鬱屈した空気の中で、カタルシスを求める。表現は悪いかもしれないが、"麻薬"の様な陶酔感がある。そして何もそうした感情を持ったのは、日本人だけに限らなかった。
カントやワグナーを生んだドイツ国民も同じ様にヒトラーに"しびれて"しまった。或いは戦後の日本にも同じ様な事が起きている。オウム真理教等のカルト教団は、偏差値の高い大学を出た者をターゲットに洗脳をしていた。金正恩の支配する北朝鮮も同じだ。みな裏には暴力装置があり、独裁者に洗脳され、押さえつけられていた。
人間のDNAの中に"暴力"の支配下での"陶酔感"に浸れる、快感や資質の様なものがあるのかもしれない。しかし今、第二次世界大戦当時の「解放感」を表現するのは、どこか罪悪感を伴い、操られる雰囲気がある。
開戦時の姿は間違いなく、素直な日本人の国民性が現れているのは、確かである筈だ。

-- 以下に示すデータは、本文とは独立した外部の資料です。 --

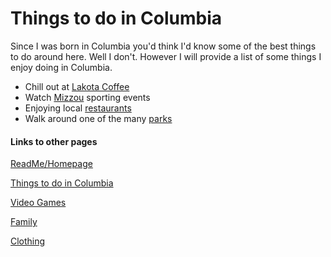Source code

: # Things to do in Columbia

Since I was born in Columbia you'd think I'd know some of the best things to do around here. Well I don't. However I will provide a list of some things I enjoy doing in Columbia.

- Chill out at [Lakota Coffee](https://www.lakotacoffee.com)
- Watch [Mizzou](https://mutigers.com/feature/MizzouTickets) sporting events
- Enjoying local [restaurants](https://www.tripadvisor.com/Restaurants-g44257-Columbia_Missouri.html) 
- Walk around one of the many [parks](https://www.como.gov/parksandrec/)

#### Links to other pages
[ReadMe/Homepage](link) 

[Things to do in Columbia]()

[Video Games]()

[Family]()

[Clothing]()

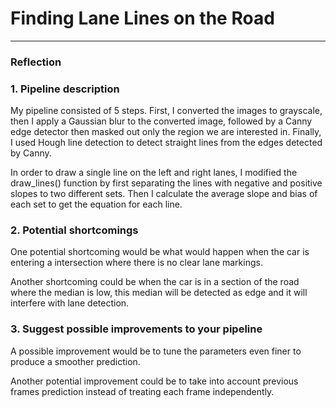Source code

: # **Finding Lane Lines on the Road** 


[//]: # (Image References)

[image1]: ./test_images_output/solidWhiteCurve.jpg "Lane Detection"

---

### Reflection

### 1. Pipeline description

My pipeline consisted of 5 steps. First, I converted the images to grayscale, then I apply a Gaussian
blur to the converted image, followed by a Canny edge detector then masked out only the region we are
interested in. Finally, I used Hough line detection to detect straight lines from the edges detected by
Canny.

In order to draw a single line on the left and right lanes, I modified the draw_lines() function by first
separating the lines with negative and positive slopes to two different sets. Then I calculate the average
slope and bias of each set to get the equation for each line.


### 2. Potential shortcomings


One potential shortcoming would be what would happen when the car is entering a intersection where
there is no clear lane markings.

Another shortcoming could be when the car is in a section of the road where the median is low, this
median will be detected as edge and it will interfere with lane detection.


### 3. Suggest possible improvements to your pipeline

A possible improvement would be to tune the parameters even finer to produce a smoother prediction.

Another potential improvement could be to take into account previous frames prediction instead of
treating each frame independently.
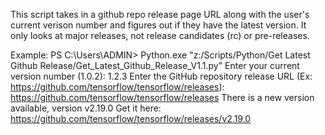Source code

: This script takes in a github repo release page URL along with the user's current verison number and figures out if they have the latest version.
It only looks at major releases, not release candidates (rc) or pre-releases.

Example:
PS C:\Users\ADMIN> Python.exe "z:/Scripts/Python/Get Latest Github Release/Get_Latest_Github_Release_V1.1.py"
Enter your current version number (1.0.2): 1.2.3
Enter the GitHub repository release URL (Ex: https://github.com/tensorflow/tensorflow/releases): https://github.com/tensorflow/tensorflow/releases
There is a new version available, version v2.19.0
Get it here: https://github.com/tensorflow/tensorflow/releases/v2.19.0
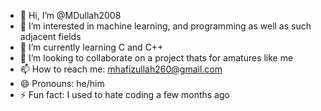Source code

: - 👋 Hi, I’m @MDullah2008
- 👀 I’m interested in machine learning, and programming as well as such adjacent fields
- 🌱 I’m currently learning C and C++
- 💞️ I’m looking to collaborate on a project thats for amatures like me 
- 📫 How to reach me: mhafizullah260@gmail.com
- 😄 Pronouns: he/him
- ⚡ Fun fact: I used to hate coding a few months ago

<!---
MDullah2008/MDullah2008 is a ✨ special ✨ repository because its `README.md` (this file) appears on your GitHub profile.
You can click the Preview link to take a look at your changes.
--->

この様な伊藤整の様なセリフが出たと言う事は、百歩譲って、言論統制下にあったとしても、国民の真意に近い物があったと見て良い。つまり、日本国家国民は、望んで戦争を始めたと言う、言い逃れの出来ない真意を持っていた事になる。
この様な開戦に積極的な意見ばかりてはなかった人間もいたが、それでも日本人の大半は戦争遂行の意思はあったと見て良い。だから、本来ならば戦争の責任は、日本国民にも等しく負担すべきものであったのかもしれない。たまたま、その時の政府代表者が大本営陸海軍部だっただけの事であり、そこに責任の全てをなすりつける事で、戦後処理が進められた節がある。
しかし、それは実は真に日本国民が戦争責任を果たした事にはならないのではないか?国民にも等しく負担すべき責任がそこにはあった。